> EXERCISE BRIEF
Which lines hold the string "findings"? Copy each of them from the material below.
┄┄┄┄┄┄┄┄┄┄┄┄┄┄┄┄┄┄┄┄
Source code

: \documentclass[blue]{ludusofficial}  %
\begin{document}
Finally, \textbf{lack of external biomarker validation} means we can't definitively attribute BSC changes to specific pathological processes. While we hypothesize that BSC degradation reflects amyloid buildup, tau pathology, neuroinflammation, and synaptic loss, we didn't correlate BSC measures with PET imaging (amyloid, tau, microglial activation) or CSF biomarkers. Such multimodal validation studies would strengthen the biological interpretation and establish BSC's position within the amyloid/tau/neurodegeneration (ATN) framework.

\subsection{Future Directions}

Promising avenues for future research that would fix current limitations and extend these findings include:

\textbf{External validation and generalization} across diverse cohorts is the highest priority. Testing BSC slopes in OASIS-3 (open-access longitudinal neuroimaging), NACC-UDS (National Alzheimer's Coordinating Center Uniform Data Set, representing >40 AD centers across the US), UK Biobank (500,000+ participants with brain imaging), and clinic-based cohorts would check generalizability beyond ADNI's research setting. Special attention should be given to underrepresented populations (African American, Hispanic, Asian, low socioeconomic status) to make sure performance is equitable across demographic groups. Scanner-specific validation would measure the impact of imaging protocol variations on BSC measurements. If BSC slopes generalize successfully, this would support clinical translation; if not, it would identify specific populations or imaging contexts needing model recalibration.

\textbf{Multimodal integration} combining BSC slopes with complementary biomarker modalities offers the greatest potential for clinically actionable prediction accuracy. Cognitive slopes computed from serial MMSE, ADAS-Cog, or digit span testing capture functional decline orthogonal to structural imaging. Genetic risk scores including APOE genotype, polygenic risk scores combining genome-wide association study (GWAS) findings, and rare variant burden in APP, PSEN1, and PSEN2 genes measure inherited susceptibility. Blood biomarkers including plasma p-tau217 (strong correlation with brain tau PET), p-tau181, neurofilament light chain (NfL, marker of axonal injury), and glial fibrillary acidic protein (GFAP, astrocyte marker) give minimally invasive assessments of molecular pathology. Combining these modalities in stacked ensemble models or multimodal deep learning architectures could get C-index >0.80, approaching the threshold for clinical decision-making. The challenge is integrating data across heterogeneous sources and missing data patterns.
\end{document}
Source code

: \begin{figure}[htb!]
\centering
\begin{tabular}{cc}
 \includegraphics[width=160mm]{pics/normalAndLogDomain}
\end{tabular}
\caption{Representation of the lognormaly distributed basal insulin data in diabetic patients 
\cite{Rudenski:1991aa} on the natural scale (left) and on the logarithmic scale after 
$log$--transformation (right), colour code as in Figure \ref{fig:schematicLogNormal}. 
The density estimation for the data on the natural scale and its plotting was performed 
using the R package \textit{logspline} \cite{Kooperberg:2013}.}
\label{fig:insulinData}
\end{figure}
┄┄┄┄┄┄┄┄┄┄┄┄┄┄┄┄┄┄┄┄
> RESPONSE TO THE EXERCISE
Promising avenues for future research that would fix current limitations and extend these findings include:
\textbf{Multimodal integration} combining BSC slopes with complementary biomarker modalities offers the greatest potential for clinically actionable prediction accuracy. Cognitive slopes computed from serial MMSE, ADAS-Cog, or digit span testing capture functional decline orthogonal to structural imaging. Genetic risk scores including APOE genotype, polygenic risk scores combining genome-wide association study (GWAS) findings, and rare variant burden in APP, PSEN1, and PSEN2 genes measure inherited susceptibility. Blood biomarkers including plasma p-tau217 (strong correlation with brain tau PET), p-tau181, neurofilament light chain (NfL, marker of axonal injury), and glial fibrillary acidic protein (GFAP, astrocyte marker) give minimally invasive assessments of molecular pathology. Combining these modalities in stacked ensemble models or multimodal deep learning architectures could get C-index >0.80, approaching the threshold for clinical decision-making. The challenge is integrating data across heterogeneous sources and missing data patterns.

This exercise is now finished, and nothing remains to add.